Home › Forums › Once Upon a Time › Character discussion › Emma + Baelfire = Swanfire › Reply To: Emma + Baelfire = Swanfire
Remember always to look for the good moments.
And you think having lunch with Neal would be a good moment? x
This story is so incomplete that it could not be resolved in just a few episodes. Emma and Neal have so much love for one another, yet have so many insecurities. They were on their way finally to sit down and just talk, but got interrupted. There is so much lack of resolution, which is why I’m almost certain their story is FAR from being over. Their story is most definitely a slow burn. As Schmacky said, if it weren’t going to happen, then it wouldn’t be happening in the present. From a narrative perspective, you don’t reintroduce an ex-lover just as part of a triangle only for the new guy to get the girl; you do it in order to show the first lovers’ journey home. The new love interest is usually the distraction, not the goal, of the story.

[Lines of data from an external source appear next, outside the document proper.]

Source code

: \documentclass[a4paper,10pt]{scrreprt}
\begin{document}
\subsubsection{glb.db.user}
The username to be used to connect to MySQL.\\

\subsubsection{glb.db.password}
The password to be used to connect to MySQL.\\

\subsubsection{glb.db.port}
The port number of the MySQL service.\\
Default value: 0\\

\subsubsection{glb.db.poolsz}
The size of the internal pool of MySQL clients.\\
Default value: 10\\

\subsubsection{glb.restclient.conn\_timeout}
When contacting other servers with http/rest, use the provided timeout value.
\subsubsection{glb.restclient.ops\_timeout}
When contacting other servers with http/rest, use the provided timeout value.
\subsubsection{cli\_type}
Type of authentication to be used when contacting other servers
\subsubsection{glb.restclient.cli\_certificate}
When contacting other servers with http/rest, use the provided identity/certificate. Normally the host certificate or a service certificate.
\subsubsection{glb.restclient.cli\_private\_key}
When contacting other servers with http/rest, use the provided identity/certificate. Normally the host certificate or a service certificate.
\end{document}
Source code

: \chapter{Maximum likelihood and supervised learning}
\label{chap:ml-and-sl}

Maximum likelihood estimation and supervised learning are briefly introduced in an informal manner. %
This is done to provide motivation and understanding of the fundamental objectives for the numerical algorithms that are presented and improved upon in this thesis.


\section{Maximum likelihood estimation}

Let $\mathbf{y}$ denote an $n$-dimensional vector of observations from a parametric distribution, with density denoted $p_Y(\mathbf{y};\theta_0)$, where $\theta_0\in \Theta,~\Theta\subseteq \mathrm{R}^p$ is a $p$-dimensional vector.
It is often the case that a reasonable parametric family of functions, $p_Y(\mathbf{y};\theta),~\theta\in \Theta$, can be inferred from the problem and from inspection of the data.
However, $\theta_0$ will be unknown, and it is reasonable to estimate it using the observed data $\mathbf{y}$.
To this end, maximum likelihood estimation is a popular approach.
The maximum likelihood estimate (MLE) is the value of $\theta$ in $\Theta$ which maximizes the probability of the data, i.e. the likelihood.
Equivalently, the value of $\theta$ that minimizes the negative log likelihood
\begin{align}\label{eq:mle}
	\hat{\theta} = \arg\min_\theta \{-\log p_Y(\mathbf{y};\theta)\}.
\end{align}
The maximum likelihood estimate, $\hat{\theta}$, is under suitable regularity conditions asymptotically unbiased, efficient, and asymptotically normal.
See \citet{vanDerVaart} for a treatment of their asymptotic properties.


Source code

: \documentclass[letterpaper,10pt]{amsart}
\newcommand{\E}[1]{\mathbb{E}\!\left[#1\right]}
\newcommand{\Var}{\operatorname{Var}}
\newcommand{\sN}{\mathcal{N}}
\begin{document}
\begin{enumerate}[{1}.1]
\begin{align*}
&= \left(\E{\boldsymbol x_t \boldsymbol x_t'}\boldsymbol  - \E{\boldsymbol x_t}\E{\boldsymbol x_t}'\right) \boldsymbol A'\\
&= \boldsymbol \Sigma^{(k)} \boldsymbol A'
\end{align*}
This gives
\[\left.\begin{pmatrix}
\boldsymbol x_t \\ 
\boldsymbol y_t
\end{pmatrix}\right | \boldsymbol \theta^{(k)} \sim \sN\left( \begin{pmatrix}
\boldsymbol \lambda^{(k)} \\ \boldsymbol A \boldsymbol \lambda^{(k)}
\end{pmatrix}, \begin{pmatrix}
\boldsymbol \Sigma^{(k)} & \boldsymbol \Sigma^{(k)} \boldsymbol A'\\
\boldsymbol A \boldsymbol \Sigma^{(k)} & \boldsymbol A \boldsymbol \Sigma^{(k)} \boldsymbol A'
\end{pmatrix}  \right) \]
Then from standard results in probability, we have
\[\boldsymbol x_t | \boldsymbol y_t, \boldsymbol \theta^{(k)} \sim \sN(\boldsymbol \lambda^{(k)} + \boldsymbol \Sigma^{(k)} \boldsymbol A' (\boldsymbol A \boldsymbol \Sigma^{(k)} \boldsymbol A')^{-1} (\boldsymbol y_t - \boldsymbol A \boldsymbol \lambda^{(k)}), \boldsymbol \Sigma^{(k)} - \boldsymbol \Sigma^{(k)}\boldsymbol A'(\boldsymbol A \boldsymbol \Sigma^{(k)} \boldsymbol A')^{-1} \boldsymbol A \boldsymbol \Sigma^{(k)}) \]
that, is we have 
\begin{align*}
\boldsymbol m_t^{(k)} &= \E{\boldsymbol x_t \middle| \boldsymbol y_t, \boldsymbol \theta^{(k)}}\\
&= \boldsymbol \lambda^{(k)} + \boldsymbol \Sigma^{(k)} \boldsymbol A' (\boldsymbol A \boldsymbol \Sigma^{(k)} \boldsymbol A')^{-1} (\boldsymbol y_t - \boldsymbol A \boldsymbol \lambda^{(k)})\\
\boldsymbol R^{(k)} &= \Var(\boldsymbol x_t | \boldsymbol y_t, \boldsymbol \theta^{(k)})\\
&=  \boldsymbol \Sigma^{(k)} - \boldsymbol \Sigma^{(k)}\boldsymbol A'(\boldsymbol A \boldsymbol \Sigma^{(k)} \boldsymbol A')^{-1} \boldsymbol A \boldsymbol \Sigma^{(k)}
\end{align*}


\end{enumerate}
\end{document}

Also, in Emma and Neal’s case, their repeatedly declaring love for one another (to the point of excess some might say) is like hitting home that love is enough to overcome pain, especially in cases where the pain they both feel is from not being together. The only resolution to that kind of hurt in a story about happy endings is to face that pain head-on, not to run from it or to burry it in the sand. Emma must learn to face her fear of abandonment, just as Neal has been facing his fear of rejection. That is why Emma and Neal being together equals CHARACTER GROWTH for both of them. They’re better off together than they could ever be alone. Also, as Emma said, love is strength, and Emma and Neal love one another. They never ceased loving another and never will. Emma loves Neal, and she draws strength from that fact, just as she does her love for her son.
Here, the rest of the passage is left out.